(MATERIALS PROVIDED)

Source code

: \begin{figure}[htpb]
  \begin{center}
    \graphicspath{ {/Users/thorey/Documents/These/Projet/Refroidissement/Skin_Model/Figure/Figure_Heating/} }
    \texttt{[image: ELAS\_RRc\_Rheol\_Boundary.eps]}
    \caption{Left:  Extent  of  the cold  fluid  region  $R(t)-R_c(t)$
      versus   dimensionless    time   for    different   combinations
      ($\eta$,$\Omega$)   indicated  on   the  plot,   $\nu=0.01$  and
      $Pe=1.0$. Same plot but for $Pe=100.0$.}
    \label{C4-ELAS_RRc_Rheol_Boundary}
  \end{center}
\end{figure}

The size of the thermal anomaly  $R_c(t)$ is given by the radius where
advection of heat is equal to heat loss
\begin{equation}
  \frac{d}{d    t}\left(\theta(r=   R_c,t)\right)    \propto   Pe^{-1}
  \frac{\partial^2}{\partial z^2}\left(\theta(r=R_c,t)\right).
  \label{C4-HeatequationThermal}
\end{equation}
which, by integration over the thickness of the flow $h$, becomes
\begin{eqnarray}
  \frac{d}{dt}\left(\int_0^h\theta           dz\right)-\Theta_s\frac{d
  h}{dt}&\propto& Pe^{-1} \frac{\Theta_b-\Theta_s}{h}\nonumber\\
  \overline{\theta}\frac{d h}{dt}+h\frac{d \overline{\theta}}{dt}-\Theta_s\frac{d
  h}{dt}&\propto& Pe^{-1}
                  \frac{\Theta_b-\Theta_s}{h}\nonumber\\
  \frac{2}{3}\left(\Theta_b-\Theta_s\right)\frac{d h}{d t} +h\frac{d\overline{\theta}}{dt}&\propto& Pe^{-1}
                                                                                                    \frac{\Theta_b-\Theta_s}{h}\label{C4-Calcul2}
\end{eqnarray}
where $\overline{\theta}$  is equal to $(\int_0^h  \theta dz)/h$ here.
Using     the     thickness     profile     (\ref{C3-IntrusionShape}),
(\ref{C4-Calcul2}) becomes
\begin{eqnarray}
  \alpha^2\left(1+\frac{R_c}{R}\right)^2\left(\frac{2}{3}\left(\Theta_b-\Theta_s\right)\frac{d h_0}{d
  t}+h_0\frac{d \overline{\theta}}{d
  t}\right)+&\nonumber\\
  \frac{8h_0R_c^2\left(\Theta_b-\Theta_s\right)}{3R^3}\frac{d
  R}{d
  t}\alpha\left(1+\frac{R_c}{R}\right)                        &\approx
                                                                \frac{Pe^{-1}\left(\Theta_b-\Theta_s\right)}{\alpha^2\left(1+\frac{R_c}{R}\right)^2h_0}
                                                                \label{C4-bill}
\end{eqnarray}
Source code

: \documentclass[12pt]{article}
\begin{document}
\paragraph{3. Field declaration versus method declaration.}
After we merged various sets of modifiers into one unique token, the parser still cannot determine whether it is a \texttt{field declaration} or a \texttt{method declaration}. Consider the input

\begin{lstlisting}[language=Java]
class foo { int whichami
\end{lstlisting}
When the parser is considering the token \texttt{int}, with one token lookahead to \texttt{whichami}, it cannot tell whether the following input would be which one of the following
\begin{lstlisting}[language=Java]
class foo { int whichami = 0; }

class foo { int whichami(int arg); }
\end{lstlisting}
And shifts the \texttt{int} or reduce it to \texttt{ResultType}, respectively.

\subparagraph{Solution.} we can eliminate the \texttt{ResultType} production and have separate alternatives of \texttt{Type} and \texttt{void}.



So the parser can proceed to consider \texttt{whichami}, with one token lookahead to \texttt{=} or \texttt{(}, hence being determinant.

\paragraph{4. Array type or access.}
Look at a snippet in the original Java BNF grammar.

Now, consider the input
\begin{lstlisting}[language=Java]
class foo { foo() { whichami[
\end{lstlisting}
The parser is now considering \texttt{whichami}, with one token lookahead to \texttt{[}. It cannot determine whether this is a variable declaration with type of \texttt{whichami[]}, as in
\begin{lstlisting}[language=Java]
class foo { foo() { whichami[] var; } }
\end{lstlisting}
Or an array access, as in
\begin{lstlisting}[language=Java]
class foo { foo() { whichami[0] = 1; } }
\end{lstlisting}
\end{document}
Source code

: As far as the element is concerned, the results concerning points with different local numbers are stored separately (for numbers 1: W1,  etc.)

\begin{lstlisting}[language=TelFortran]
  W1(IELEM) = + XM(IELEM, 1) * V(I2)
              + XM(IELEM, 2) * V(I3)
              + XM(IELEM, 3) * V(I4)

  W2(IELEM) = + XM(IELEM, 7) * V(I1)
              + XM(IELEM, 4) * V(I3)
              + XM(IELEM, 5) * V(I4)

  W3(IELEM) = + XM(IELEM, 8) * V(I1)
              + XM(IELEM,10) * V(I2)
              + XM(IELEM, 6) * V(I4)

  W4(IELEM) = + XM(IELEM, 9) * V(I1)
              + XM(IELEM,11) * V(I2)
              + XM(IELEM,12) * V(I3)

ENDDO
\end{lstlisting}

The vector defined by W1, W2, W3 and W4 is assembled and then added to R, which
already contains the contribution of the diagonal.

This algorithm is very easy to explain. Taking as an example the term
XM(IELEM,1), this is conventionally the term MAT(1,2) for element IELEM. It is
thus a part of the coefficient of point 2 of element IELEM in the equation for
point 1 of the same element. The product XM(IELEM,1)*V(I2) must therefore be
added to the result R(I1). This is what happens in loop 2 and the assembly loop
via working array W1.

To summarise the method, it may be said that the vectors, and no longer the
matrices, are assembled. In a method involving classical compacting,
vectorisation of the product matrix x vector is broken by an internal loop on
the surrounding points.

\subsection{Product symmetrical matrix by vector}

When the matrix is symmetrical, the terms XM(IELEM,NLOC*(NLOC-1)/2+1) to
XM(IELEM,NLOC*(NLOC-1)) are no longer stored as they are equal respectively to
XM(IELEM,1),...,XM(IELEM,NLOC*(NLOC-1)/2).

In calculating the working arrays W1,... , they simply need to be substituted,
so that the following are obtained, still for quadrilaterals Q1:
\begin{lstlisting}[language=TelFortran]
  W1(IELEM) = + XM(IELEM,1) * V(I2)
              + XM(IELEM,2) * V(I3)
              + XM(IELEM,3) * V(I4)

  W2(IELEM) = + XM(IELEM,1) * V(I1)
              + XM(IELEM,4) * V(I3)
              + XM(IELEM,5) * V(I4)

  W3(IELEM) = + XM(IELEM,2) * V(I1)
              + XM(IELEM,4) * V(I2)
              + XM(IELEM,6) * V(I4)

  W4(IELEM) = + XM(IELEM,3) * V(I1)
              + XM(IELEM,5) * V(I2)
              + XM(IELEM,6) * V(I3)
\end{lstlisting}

(End MATERIALS PROVIDED)

- [DIRECTIONS]
Report each line in the entries where the string "ResultType" occurs.

- [SOLUTION TO THIS EXERCISE]
And shifts the \texttt{int} or reduce it to \texttt{ResultType}, respectively.
\subparagraph{Solution.} we can eliminate the \texttt{ResultType} production and have separate alternatives of \texttt{Type} and \texttt{void}.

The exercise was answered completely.